Everything Was Beautiful at the Ballet: Joffrey Articulates Its Artistry with 'Unique Voices' -- Chicago Dance Review

Dance / Ballet Review

Unique Voices
Joffrey Ballet
Auditorium Theatre, Chicago
February 21, 2015
(Other performance dates; Run ended)

I appreciate artistry--and especially virtuosity--in a wide variety of forms.

So beyond the rock concerts and musical & dramatic theater that comprise the bulk of my live entertainment diet, each year I try get to a combined handful or two of classical, opera, jazz and blues events.

Dance, however, has been much more sporadic as a spectator occurrence. I've averaged less than one dance performance per year--of any kind--and that includes having seen the mind-blowing tap dancer Savion Glover on five separate occasions.

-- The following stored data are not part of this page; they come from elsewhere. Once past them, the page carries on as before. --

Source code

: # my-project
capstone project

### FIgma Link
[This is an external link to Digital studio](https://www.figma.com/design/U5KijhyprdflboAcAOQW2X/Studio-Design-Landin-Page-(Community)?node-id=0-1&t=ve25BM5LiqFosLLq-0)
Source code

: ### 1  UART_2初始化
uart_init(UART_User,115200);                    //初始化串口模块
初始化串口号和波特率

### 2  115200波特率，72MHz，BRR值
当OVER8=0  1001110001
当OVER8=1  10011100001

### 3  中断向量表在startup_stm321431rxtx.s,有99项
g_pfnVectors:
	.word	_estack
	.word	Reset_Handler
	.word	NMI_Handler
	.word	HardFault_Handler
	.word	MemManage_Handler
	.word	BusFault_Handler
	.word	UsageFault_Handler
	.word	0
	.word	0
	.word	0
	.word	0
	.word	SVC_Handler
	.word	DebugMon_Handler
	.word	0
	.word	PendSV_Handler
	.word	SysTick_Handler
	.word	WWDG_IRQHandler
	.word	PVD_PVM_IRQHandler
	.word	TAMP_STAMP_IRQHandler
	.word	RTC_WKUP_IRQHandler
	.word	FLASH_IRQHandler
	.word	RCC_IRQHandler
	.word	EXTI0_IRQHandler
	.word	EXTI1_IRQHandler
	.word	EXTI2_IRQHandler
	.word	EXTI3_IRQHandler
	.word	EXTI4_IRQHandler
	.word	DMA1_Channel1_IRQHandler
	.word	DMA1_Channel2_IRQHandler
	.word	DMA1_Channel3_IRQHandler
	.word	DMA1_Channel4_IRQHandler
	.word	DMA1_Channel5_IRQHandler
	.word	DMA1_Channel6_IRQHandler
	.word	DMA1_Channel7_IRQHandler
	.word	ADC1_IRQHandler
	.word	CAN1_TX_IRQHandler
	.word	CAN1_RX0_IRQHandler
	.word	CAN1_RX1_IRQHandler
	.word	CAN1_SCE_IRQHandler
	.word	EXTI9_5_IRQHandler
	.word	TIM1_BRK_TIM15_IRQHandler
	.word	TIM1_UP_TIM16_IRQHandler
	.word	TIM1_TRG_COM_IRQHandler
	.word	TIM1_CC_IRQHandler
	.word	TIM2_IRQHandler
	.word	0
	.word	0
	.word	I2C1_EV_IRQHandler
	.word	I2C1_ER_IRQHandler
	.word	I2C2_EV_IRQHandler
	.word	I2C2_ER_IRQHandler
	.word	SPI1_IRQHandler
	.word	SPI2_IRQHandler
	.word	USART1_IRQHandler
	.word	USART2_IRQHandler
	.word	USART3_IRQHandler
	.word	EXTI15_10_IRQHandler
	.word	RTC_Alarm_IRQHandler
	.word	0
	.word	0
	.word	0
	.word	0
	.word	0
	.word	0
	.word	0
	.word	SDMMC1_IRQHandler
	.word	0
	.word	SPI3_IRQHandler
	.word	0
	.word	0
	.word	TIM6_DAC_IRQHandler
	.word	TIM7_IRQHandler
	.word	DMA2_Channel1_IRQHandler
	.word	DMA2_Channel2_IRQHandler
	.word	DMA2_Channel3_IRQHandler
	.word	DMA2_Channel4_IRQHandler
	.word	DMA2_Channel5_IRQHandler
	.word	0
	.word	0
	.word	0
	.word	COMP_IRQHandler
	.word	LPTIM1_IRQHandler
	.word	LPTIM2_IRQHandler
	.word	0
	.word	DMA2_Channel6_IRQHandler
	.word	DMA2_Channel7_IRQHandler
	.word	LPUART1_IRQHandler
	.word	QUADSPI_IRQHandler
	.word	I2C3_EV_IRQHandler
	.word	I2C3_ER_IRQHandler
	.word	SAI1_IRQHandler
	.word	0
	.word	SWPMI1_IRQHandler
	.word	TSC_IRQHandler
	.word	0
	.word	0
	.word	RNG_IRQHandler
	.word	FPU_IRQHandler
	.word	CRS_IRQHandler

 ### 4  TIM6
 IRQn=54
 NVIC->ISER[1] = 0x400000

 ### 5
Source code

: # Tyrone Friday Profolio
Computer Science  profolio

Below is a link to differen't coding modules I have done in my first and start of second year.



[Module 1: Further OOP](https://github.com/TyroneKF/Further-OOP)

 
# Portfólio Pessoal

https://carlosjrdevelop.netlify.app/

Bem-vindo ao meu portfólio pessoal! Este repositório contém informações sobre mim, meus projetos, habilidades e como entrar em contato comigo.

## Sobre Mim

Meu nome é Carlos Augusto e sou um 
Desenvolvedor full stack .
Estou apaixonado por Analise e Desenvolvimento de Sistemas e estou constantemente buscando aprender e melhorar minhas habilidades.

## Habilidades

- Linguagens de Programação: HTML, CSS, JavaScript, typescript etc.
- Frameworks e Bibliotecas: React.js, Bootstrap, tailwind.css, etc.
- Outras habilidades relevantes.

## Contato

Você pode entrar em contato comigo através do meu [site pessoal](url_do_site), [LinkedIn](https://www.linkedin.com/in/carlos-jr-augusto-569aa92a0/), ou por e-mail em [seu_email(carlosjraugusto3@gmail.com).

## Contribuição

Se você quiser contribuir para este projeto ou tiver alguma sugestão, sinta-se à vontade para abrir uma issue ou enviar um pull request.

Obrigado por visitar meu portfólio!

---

Besides dance-class performances my sister has participated in, and other local troupe events she has encouraged me to attend--both predominantly in a tap vein--most other dance shows I've seen have been out of the U.S., whether a tango show in Buenos Aires, the Plataforma Samba show in Rio, a ballet (Don Quixote) within the Vienna Opera House or the famed Ballet Folklorico of Mexico City.

Other than being taken to The Nutcracker as a kid, until Saturday afternoon the only ballet I've been to domestically was Giselle, by the Kirov Ballet in 2008 at the Auditorium in Chicago, primarily because I didn't get to see a performance by the world renowned troupe when in St. Petersburg, Russia earlier that year.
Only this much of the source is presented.